The UK Budget 3 March 2021: Good news and not so good news for business

The big shock to UK businesses is of course the huge jump in corporation tax to 25% in 2023, the upper end of what had been expected. Fortunately small businesses with profits of £50,000 or less will continue to pay tax at 19%. Businesses will be keen to see the detail on the new super deduction for investment whereby they can reduce their tax bill by 130% of cost of investment. The anticipated and feared capital gains tax reform did not materialise, at least not for now, much to the relief of entrepreneurs and to private equity firms who dread their carried interest being taxed as income.

The Chancellor is to be applauded for focusing on getting Britain working again as we hopefully come out of the lockdown. It is odd that the furlough scheme is to be extended to September when the lockdown is due to be fully lifted by 21 June; does he know something we don’t?  The new Help to Grow initiative to provide MBA style training for SME managers, with the government funding 90% of the cost, is certainly welcomed, not least by participating business schools.
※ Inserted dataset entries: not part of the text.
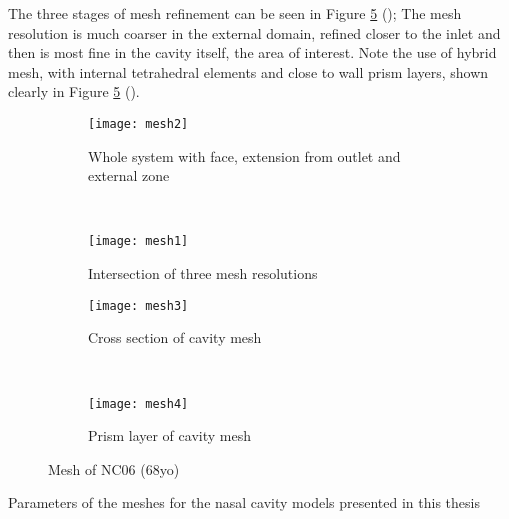 The three stages of mesh refinement can be seen in Figure \ref{fig:cavme} (); The mesh resolution is much coarser in the external domain, refined closer to the inlet and then is most fine in the cavity itself, the area of interest. Note the use of hybrid mesh, with internal tetrahedral elements and close to wall prism layers, shown clearly in Figure \ref{fig:cavme} ().

\begin{figure}
  \begin{subfigure}[t]{0.5\textwidth}
    \texttt{[image: mesh2]}
    \caption{Whole system with face, extension from outlet and external zone}
    \label{fig:mesh1}
  \end{subfigure}%
  ~%
  \begin{subfigure}[t]{0.5\textwidth}
    \texttt{[image: mesh1]}
    \caption{Intersection of three mesh resolutions}
    \label{fig:mesh2}
  \end{subfigure}

  \begin{subfigure}[t]{0.5\textwidth}
    \texttt{[image: mesh3]}
    \caption{Cross section of cavity mesh}
    \label{fig:mesh3}
  \end{subfigure}%
  ~%
  \begin{subfigure}[t]{0.5\textwidth}
    \texttt{[image: mesh4]}
    \caption{Prism layer of cavity mesh}
    \label{fig:mesh4}
  \end{subfigure}
  \caption{Mesh of NC06 (68yo)} \label{fig:cavme}
\end{figure}


  \begin{table} 
    \centering

  \caption{Parameters of the meshes for the nasal cavity models presented in this thesis}
  \label{tab:pvv}
\end{table}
What we also need is more financial support for start-up businesses not just government matching funding for companies that have already received third party investment. Whilst the Future Fund has invested £1 billion in 1,000 start-ups this had to be made on the back of third party investment already received. SME businesses raising money for the first time have seen a 44% decrease in finance in the period since March 2020 compared to the prior year and 20% fewer deals according to the Plexal Start-Up Tracker: VCs and business angels are avoiding this space.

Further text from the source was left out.